◆ Work instruction ◆
Leave out the pictures and transcribe the rest of the records exactly.

□ □ □ □

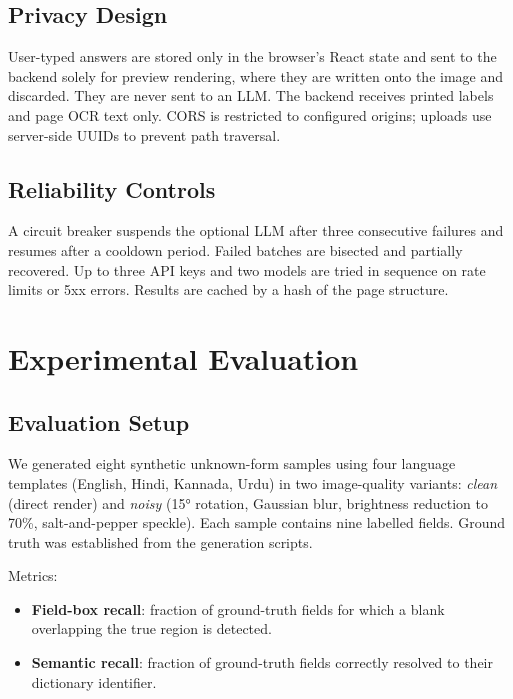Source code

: \documentclass[conference]{IEEEtran}
\begin{document}
\subsection{Privacy Design}

User-typed answers are stored only in the browser's React state and sent to the backend solely for preview rendering, where they are written onto the image and discarded. They are never sent to an LLM. The backend receives printed labels and page OCR text only. CORS is restricted to configured origins; uploads use server-side UUIDs to prevent path traversal.

\subsection{Reliability Controls}

A circuit breaker suspends the optional LLM after three consecutive failures and resumes after a cooldown period. Failed batches are bisected and partially recovered. Up to three API keys and two models are tried in sequence on rate limits or 5xx errors. Results are cached by a hash of the page structure.

\section{Experimental Evaluation}
\label{sec:evaluation}

\subsection{Evaluation Setup}

We generated eight synthetic unknown-form samples using four language templates (English, Hindi, Kannada, Urdu) in two image-quality variants: \textit{clean} (direct render) and \textit{noisy} (15° rotation, Gaussian blur, brightness reduction to 70\%, salt-and-pepper speckle). Each sample contains nine labelled fields. Ground truth was established from the generation scripts.

Metrics:
\begin{itemize}
  \item \textbf{Field-box recall}: fraction of ground-truth fields for which a blank overlapping the true region is detected.
  \item \textbf{Semantic recall}: fraction of ground-truth fields correctly resolved to their dictionary identifier.
\end{itemize}
\end{document}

□ □ □ □

◆ Answer to the problem ◆
Source code

: \documentclass[conference]{IEEEtran}
\begin{document}
\subsection{Privacy Design}

User-typed answers are stored only in the browser's React state and sent to the backend solely for preview rendering, where they are written onto the image and discarded. They are never sent to an LLM. The backend receives printed labels and page OCR text only. CORS is restricted to configured origins; uploads use server-side UUIDs to prevent path traversal.

\subsection{Reliability Controls}

A circuit breaker suspends the optional LLM after three consecutive failures and resumes after a cooldown period. Failed batches are bisected and partially recovered. Up to three API keys and two models are tried in sequence on rate limits or 5xx errors. Results are cached by a hash of the page structure.

\section{Experimental Evaluation}
\label{sec:evaluation}

\subsection{Evaluation Setup}

We generated eight synthetic unknown-form samples using four language templates (English, Hindi, Kannada, Urdu) in two image-quality variants: \textit{clean} (direct render) and \textit{noisy} (15° rotation, Gaussian blur, brightness reduction to 70\%, salt-and-pepper speckle). Each sample contains nine labelled fields. Ground truth was established from the generation scripts.

Metrics:
\begin{itemize}
  \item \textbf{Field-box recall}: fraction of ground-truth fields for which a blank overlapping the true region is detected.
  \item \textbf{Semantic recall}: fraction of ground-truth fields correctly resolved to their dictionary identifier.
\end{itemize}
\end{document}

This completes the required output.